After having watched a ton of Node.js tutorials (and TAing for a JS class), I decided a while ago “for my next script, I’m totally going to use Node.”
So I finally got the opportunity this last week to write a script. Tasked with a menial job, making a script to accomplish it brightened my day.
The first script was dealing with an xml api feed. So I immediately found xml2js, a nice converter and set about looping through some api urls, collecting the data I needed and totaling it up. It was a mess, and looked like this:
var https = require(“https”);
var parseString = require(‘xml2js’).parseString;
https.get(“https://someplace/someapi”, function(response){
var body = ”;
response.on(“data”, function(chunk) {
body += chunk;
});
response.on(“end”, function(){
//console.log(body);
parseString(body, function (err, result) {
totalEntries += result.feed.entry.length;
for(var i=0; i < result.feed.entry.length; i++){
something += parseInt(result.feed.entry[i]['something'][0]['somethingelse'][0].$.thingiwant);
}
console.log("Total stuff: " + something);
});
});
}
[/sourcecode]
This one was easy to get what I needed, but clearly not the right way to do it. Because the functions happen asynchronously, blah blah blah, that's not what I'm writing about.
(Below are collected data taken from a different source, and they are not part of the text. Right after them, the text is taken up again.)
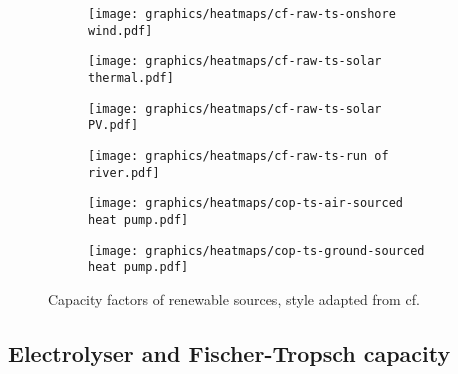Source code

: 



\clearpage
\begin{figure}
    \centering
        \begin{subfigure}[h]{0.49\textwidth}
            \centering
        \texttt{[image: graphics/heatmaps/cf-raw-ts-onshore wind.pdf]}
    \end{subfigure}
    \begin{subfigure}[h]{0.49\textwidth}
        \centering
        \texttt{[image: graphics/heatmaps/cf-raw-ts-solar thermal.pdf]}
    \end{subfigure}
    \begin{subfigure}[h]{0.49\textwidth}
        \centering
        \texttt{[image: graphics/heatmaps/cf-raw-ts-solar PV.pdf]}
    \end{subfigure}
    \begin{subfigure}[h]{0.49\textwidth}
        \centering
        \texttt{[image: graphics/heatmaps/cf-raw-ts-run of river.pdf]}
    \end{subfigure}
    \begin{subfigure}[h]{0.49\textwidth}
        \centering
        \texttt{[image: graphics/heatmaps/cop-ts-air-sourced heat pump.pdf]}
    \end{subfigure}
    \begin{subfigure}[h]{0.49\textwidth}
        \centering
        \texttt{[image: graphics/heatmaps/cop-ts-ground-sourced heat pump.pdf]}
    \end{subfigure}
    \caption{Capacity factors of renewable sources, style adapted from cf. \cite{Neumann2022}}
    \label{fig:ren-cfs}
\end{figure}



\subsection{Electrolyser and Fischer-Tropsch capacity}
The next one was very similar, but I had to scrape a webpage, not just xml data. So I found a nice lib called jsdom, which created a dom for me to use jquery on.
[sourcecode language="javascript"]
var jsdom = require("jsdom");
jsdom.env(url, function(errors, window){
var $ = require("jquery")(window);
var total = 0;
$(".some_class").each(function(key, value){
// just use a regex to get it
// it's buried in the onclick, so I'll have to use a regex regardless...
var result = value.innerHTML.match(/newWindow\('([^']*)'/)[1]; // get first grouping
jsdom.env(host + result, function(errors, window){
var $ = require("jquery")(window);
// use regex to get the xxxxxxx because I'm lazy
var result = $('head').html().match(/someRegex/g);
if(result !== null){
for(var i = 0; i < result.length; i++){
var thing = result[i].match(/"([^"]*)"/)[1]; // get first grouping
total += thing;
}
}
});
});
});
[/sourcecode]
This was super easy / super powerful to use something I'm already so familiar with to accomplish a task that is well suited to that. The scripts themselves took minutes to write -- if you don't take into account the time I spent finding where to get what I needed.
Yes. Phantom would have been a better choice.